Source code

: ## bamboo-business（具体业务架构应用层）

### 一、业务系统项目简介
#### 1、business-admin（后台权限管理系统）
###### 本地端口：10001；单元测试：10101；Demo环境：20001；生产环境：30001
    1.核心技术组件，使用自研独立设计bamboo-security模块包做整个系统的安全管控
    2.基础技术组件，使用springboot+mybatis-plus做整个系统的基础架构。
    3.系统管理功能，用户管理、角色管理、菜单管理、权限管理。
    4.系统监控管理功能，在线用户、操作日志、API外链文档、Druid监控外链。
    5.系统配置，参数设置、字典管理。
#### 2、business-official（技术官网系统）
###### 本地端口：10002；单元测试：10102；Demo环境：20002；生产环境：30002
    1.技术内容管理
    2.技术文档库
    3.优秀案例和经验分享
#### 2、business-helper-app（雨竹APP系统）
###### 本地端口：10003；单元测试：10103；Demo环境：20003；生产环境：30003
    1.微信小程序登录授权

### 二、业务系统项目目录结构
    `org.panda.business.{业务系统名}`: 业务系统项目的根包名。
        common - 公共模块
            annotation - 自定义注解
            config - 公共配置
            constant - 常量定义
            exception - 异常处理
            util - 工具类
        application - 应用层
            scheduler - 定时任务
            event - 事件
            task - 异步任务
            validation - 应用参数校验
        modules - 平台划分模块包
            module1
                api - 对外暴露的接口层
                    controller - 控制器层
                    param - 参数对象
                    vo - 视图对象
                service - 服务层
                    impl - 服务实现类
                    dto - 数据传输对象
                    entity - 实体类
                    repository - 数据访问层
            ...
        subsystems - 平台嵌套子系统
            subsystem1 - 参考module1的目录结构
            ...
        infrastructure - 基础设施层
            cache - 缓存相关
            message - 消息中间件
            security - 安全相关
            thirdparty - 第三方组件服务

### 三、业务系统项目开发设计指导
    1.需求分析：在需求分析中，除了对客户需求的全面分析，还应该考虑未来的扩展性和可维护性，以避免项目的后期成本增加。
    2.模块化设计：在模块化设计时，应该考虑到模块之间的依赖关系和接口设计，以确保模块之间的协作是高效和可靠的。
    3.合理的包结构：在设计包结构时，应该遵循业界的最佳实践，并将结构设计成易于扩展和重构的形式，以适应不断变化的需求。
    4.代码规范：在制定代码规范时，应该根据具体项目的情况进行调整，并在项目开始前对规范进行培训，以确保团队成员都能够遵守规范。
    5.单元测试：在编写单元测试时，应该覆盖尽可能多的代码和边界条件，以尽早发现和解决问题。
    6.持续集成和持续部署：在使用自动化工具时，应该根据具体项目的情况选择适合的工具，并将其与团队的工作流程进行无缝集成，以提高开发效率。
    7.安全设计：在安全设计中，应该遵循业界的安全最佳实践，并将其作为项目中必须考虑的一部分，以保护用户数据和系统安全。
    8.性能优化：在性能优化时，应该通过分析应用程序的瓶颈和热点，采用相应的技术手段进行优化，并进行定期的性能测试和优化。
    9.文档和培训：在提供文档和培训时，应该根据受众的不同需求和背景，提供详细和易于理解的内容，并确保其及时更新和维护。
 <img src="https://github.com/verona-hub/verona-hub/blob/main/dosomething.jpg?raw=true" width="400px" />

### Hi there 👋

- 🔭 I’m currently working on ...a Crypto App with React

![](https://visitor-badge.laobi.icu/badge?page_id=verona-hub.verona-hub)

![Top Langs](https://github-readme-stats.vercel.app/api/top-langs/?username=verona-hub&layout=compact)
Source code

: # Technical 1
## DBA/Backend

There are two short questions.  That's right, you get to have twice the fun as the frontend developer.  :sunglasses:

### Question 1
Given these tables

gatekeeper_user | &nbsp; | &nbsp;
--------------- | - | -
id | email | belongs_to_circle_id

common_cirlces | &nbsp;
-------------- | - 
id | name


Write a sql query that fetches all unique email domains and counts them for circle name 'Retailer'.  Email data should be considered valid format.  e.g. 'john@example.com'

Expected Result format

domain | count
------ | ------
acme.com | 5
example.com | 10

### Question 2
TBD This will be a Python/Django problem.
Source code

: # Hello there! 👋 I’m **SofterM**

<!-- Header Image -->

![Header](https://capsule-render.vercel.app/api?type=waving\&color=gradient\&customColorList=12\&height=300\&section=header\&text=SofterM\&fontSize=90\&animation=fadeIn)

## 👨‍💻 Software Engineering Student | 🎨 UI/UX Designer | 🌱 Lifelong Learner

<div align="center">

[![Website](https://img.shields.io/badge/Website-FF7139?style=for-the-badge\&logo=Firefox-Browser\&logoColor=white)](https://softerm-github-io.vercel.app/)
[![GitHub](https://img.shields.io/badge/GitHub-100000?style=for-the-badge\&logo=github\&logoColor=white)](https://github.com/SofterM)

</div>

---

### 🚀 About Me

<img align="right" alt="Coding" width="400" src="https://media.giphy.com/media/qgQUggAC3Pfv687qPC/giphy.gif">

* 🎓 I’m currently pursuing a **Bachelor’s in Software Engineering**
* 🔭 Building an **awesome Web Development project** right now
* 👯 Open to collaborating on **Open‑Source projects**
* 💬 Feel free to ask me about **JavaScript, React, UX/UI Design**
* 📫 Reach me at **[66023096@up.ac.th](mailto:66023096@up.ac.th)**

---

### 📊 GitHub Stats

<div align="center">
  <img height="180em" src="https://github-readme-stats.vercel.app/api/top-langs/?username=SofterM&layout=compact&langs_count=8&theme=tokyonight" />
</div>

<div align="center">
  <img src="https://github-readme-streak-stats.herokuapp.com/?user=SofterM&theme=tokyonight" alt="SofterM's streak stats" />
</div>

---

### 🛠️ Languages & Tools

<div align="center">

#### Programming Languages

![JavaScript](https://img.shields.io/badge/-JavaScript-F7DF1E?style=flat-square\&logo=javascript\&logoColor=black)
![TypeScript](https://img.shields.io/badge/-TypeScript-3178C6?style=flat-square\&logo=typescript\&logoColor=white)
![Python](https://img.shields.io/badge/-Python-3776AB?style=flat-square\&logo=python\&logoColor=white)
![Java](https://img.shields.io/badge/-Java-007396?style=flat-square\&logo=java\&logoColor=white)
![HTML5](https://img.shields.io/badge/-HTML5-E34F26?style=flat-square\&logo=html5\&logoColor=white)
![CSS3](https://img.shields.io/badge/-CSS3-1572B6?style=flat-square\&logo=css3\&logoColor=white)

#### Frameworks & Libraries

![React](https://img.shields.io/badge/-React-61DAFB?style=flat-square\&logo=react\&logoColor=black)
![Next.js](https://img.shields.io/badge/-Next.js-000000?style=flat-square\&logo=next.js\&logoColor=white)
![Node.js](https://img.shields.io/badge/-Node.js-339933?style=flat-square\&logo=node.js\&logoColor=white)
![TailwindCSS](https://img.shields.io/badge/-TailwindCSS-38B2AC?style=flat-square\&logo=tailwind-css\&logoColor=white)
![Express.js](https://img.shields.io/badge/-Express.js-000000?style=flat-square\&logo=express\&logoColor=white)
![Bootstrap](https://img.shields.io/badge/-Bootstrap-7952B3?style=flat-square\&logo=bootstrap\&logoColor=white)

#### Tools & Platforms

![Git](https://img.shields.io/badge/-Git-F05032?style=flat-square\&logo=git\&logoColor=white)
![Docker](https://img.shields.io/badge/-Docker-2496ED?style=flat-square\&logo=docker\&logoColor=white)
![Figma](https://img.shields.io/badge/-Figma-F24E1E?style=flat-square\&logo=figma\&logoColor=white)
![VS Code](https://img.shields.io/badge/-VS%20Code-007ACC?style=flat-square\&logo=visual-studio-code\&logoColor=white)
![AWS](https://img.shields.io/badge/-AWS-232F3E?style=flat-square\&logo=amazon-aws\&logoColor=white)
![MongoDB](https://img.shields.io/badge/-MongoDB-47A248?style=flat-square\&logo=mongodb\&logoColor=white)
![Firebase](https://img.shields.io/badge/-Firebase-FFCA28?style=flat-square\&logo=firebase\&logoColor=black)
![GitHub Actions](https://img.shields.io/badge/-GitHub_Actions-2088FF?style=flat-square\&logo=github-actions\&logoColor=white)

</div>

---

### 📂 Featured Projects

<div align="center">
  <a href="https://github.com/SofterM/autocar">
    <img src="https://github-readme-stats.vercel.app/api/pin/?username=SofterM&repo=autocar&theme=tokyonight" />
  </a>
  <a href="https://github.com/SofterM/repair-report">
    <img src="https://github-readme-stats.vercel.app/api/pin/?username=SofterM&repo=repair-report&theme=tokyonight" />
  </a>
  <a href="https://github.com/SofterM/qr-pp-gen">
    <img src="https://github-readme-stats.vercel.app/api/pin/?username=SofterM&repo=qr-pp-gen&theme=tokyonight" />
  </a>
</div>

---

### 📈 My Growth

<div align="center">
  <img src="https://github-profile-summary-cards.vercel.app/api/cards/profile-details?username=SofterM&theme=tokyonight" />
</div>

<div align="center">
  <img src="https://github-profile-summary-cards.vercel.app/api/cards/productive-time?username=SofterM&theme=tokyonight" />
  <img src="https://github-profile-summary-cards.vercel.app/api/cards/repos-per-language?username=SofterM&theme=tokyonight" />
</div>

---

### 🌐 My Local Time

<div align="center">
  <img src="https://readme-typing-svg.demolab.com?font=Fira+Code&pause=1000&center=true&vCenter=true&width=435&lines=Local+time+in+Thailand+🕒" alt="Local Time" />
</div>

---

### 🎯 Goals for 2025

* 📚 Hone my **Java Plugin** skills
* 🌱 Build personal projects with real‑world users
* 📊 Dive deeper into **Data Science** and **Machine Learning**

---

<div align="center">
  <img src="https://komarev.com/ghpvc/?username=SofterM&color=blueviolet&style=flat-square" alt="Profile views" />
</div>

......

## TASK OBJECTIVE
After locating the line with "4.代码规范：在制定代码规范" in the material above, return it and each line after it exactly, ending at the line with "### Question 1".

## SOLUTION FOR THIS PROBLEM
    4.代码规范：在制定代码规范时，应该根据具体项目的情况进行调整，并在项目开始前对规范进行培训，以确保团队成员都能够遵守规范。
    5.单元测试：在编写单元测试时，应该覆盖尽可能多的代码和边界条件，以尽早发现和解决问题。
    6.持续集成和持续部署：在使用自动化工具时，应该根据具体项目的情况选择适合的工具，并将其与团队的工作流程进行无缝集成，以提高开发效率。
    7.安全设计：在安全设计中，应该遵循业界的安全最佳实践，并将其作为项目中必须考虑的一部分，以保护用户数据和系统安全。
    8.性能优化：在性能优化时，应该通过分析应用程序的瓶颈和热点，采用相应的技术手段进行优化，并进行定期的性能测试和优化。
    9.文档和培训：在提供文档和培训时，应该根据受众的不同需求和背景，提供详细和易于理解的内容，并确保其及时更新和维护。
 <img src="https://github.com/verona-hub/verona-hub/blob/main/dosomething.jpg?raw=true" width="400px" />

### Hi there 👋

- 🔭 I’m currently working on ...a Crypto App with React

![](https://visitor-badge.laobi.icu/badge?page_id=verona-hub.verona-hub)

![Top Langs](https://github-readme-stats.vercel.app/api/top-langs/?username=verona-hub&layout=compact)
Source code

: # Technical 1
## DBA/Backend

There are two short questions.  That's right, you get to have twice the fun as the frontend developer.  :sunglasses:

### Question 1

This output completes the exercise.